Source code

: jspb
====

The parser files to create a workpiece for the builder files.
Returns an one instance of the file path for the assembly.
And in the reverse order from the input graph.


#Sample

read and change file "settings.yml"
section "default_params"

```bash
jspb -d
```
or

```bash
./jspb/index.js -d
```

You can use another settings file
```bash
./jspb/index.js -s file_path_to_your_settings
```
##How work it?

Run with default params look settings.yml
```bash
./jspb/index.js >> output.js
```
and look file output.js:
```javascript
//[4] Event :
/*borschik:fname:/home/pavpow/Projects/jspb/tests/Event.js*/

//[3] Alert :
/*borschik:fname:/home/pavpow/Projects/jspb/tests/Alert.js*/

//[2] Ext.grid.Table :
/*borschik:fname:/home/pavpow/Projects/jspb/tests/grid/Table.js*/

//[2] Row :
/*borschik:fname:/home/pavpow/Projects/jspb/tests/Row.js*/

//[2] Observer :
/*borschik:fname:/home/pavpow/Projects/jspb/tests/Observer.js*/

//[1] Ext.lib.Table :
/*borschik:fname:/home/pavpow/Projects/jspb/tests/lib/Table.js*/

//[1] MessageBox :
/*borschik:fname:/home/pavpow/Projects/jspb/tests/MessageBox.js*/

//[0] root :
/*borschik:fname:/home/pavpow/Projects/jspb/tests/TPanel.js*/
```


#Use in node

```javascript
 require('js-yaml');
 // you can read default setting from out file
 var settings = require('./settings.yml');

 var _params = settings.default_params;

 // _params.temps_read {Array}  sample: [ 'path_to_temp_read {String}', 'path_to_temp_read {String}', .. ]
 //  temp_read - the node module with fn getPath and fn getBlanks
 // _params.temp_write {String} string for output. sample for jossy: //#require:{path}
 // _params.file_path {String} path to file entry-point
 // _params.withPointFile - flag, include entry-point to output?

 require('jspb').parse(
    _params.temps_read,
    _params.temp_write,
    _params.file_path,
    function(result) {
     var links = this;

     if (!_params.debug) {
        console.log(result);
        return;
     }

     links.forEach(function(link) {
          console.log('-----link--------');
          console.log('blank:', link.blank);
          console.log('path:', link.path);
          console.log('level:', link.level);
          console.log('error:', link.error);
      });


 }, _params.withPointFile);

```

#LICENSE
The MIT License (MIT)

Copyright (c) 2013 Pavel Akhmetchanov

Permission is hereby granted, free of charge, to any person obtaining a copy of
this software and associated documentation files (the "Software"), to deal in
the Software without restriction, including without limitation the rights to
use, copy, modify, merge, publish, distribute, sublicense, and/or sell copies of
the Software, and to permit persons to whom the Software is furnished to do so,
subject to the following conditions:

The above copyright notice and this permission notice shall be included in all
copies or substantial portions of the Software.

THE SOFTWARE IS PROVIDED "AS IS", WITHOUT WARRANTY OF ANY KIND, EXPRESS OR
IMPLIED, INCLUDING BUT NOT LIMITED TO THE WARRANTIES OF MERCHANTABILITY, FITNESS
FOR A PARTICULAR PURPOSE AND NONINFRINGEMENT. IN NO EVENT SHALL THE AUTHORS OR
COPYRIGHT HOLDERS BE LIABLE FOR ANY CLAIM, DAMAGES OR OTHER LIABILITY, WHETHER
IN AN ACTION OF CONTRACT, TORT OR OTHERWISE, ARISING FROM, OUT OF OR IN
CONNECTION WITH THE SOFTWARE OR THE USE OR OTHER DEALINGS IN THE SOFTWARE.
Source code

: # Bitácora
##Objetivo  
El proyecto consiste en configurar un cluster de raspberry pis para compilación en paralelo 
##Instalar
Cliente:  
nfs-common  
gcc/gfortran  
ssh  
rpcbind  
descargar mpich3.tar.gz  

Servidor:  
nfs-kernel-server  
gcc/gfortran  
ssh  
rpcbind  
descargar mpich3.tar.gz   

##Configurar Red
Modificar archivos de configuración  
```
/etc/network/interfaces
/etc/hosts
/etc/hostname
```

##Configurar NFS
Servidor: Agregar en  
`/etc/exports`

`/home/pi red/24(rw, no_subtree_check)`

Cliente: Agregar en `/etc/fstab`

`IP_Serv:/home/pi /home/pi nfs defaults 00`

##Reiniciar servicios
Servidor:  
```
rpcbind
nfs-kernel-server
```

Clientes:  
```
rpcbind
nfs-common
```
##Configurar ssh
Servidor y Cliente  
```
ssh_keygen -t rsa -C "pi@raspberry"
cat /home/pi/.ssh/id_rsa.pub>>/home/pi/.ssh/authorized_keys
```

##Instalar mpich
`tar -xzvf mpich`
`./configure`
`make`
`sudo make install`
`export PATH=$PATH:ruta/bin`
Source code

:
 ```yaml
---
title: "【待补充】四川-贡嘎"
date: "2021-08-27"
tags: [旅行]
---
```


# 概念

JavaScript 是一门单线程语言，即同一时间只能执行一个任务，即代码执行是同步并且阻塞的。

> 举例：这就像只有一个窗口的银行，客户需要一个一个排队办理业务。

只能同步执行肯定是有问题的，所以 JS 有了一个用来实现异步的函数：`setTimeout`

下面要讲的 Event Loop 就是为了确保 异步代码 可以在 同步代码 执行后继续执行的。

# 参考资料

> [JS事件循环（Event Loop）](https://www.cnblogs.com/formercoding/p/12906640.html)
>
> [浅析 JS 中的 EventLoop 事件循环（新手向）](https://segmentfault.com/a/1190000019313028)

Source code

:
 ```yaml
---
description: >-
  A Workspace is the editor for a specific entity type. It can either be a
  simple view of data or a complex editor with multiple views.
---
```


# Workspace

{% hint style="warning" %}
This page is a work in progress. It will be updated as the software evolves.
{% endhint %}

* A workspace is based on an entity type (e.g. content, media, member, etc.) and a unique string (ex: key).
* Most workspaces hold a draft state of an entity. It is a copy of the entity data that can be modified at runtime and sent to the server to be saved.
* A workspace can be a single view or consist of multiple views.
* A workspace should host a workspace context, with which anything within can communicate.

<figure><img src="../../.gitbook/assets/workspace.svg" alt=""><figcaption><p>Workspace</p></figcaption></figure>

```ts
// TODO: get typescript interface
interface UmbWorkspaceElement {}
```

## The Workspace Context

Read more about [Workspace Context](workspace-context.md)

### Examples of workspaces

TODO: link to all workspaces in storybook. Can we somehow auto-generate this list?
------------------------------------------------------------
### Exercise instructions
Set down the entire material again, exactly as it stands.

### Answer to the exercise
Source code

: jspb
====

The parser files to create a workpiece for the builder files.
Returns an one instance of the file path for the assembly.
And in the reverse order from the input graph.


#Sample

read and change file "settings.yml"
section "default_params"

```bash
jspb -d
```
or

```bash
./jspb/index.js -d
```

You can use another settings file
```bash
./jspb/index.js -s file_path_to_your_settings
```
##How work it?

Run with default params look settings.yml
```bash
./jspb/index.js >> output.js
```
and look file output.js:
```javascript
//[4] Event :
/*borschik:fname:/home/pavpow/Projects/jspb/tests/Event.js*/

//[3] Alert :
/*borschik:fname:/home/pavpow/Projects/jspb/tests/Alert.js*/

//[2] Ext.grid.Table :
/*borschik:fname:/home/pavpow/Projects/jspb/tests/grid/Table.js*/

//[2] Row :
/*borschik:fname:/home/pavpow/Projects/jspb/tests/Row.js*/

//[2] Observer :
/*borschik:fname:/home/pavpow/Projects/jspb/tests/Observer.js*/

//[1] Ext.lib.Table :
/*borschik:fname:/home/pavpow/Projects/jspb/tests/lib/Table.js*/

//[1] MessageBox :
/*borschik:fname:/home/pavpow/Projects/jspb/tests/MessageBox.js*/

//[0] root :
/*borschik:fname:/home/pavpow/Projects/jspb/tests/TPanel.js*/
```


#Use in node

```javascript
 require('js-yaml');
 // you can read default setting from out file
 var settings = require('./settings.yml');

 var _params = settings.default_params;

 // _params.temps_read {Array}  sample: [ 'path_to_temp_read {String}', 'path_to_temp_read {String}', .. ]
 //  temp_read - the node module with fn getPath and fn getBlanks
 // _params.temp_write {String} string for output. sample for jossy: //#require:{path}
 // _params.file_path {String} path to file entry-point
 // _params.withPointFile - flag, include entry-point to output?

 require('jspb').parse(
    _params.temps_read,
    _params.temp_write,
    _params.file_path,
    function(result) {
     var links = this;

     if (!_params.debug) {
        console.log(result);
        return;
     }

     links.forEach(function(link) {
          console.log('-----link--------');
          console.log('blank:', link.blank);
          console.log('path:', link.path);
          console.log('level:', link.level);
          console.log('error:', link.error);
      });


 }, _params.withPointFile);

```

#LICENSE
The MIT License (MIT)

Copyright (c) 2013 Pavel Akhmetchanov

Permission is hereby granted, free of charge, to any person obtaining a copy of
this software and associated documentation files (the "Software"), to deal in
the Software without restriction, including without limitation the rights to
use, copy, modify, merge, publish, distribute, sublicense, and/or sell copies of
the Software, and to permit persons to whom the Software is furnished to do so,
subject to the following conditions:

The above copyright notice and this permission notice shall be included in all
copies or substantial portions of the Software.

THE SOFTWARE IS PROVIDED "AS IS", WITHOUT WARRANTY OF ANY KIND, EXPRESS OR
IMPLIED, INCLUDING BUT NOT LIMITED TO THE WARRANTIES OF MERCHANTABILITY, FITNESS
FOR A PARTICULAR PURPOSE AND NONINFRINGEMENT. IN NO EVENT SHALL THE AUTHORS OR
COPYRIGHT HOLDERS BE LIABLE FOR ANY CLAIM, DAMAGES OR OTHER LIABILITY, WHETHER
IN AN ACTION OF CONTRACT, TORT OR OTHERWISE, ARISING FROM, OUT OF OR IN
CONNECTION WITH THE SOFTWARE OR THE USE OR OTHER DEALINGS IN THE SOFTWARE.
Source code

: # Bitácora
##Objetivo  
El proyecto consiste en configurar un cluster de raspberry pis para compilación en paralelo 
##Instalar
Cliente:  
nfs-common  
gcc/gfortran  
ssh  
rpcbind  
descargar mpich3.tar.gz  

Servidor:  
nfs-kernel-server  
gcc/gfortran  
ssh  
rpcbind  
descargar mpich3.tar.gz   

##Configurar Red
Modificar archivos de configuración  
```
/etc/network/interfaces
/etc/hosts
/etc/hostname
```

##Configurar NFS
Servidor: Agregar en  
`/etc/exports`

`/home/pi red/24(rw, no_subtree_check)`

Cliente: Agregar en `/etc/fstab`

`IP_Serv:/home/pi /home/pi nfs defaults 00`

##Reiniciar servicios
Servidor:  
```
rpcbind
nfs-kernel-server
```

Clientes:  
```
rpcbind
nfs-common
```
##Configurar ssh
Servidor y Cliente  
```
ssh_keygen -t rsa -C "pi@raspberry"
cat /home/pi/.ssh/id_rsa.pub>>/home/pi/.ssh/authorized_keys
```

##Instalar mpich
`tar -xzvf mpich`
`./configure`
`make`
`sudo make install`
`export PATH=$PATH:ruta/bin`
Source code

:
 ```yaml
---
title: "【待补充】四川-贡嘎"
date: "2021-08-27"
tags: [旅行]
---
```


# 概念

JavaScript 是一门单线程语言，即同一时间只能执行一个任务，即代码执行是同步并且阻塞的。

> 举例：这就像只有一个窗口的银行，客户需要一个一个排队办理业务。

只能同步执行肯定是有问题的，所以 JS 有了一个用来实现异步的函数：`setTimeout`

下面要讲的 Event Loop 就是为了确保 异步代码 可以在 同步代码 执行后继续执行的。

# 参考资料

> [JS事件循环（Event Loop）](https://www.cnblogs.com/formercoding/p/12906640.html)
>
> [浅析 JS 中的 EventLoop 事件循环（新手向）](https://segmentfault.com/a/1190000019313028)

Source code

:
 ```yaml
---
description: >-
  A Workspace is the editor for a specific entity type. It can either be a
  simple view of data or a complex editor with multiple views.
---
```


# Workspace

{% hint style="warning" %}
This page is a work in progress. It will be updated as the software evolves.
{% endhint %}

* A workspace is based on an entity type (e.g. content, media, member, etc.) and a unique string (ex: key).
* Most workspaces hold a draft state of an entity. It is a copy of the entity data that can be modified at runtime and sent to the server to be saved.
* A workspace can be a single view or consist of multiple views.
* A workspace should host a workspace context, with which anything within can communicate.

<figure><img src="../../.gitbook/assets/workspace.svg" alt=""><figcaption><p>Workspace</p></figcaption></figure>

```ts
// TODO: get typescript interface
interface UmbWorkspaceElement {}
```

## The Workspace Context

Read more about [Workspace Context](workspace-context.md)

### Examples of workspaces

TODO: link to all workspaces in storybook. Can we somehow auto-generate this list?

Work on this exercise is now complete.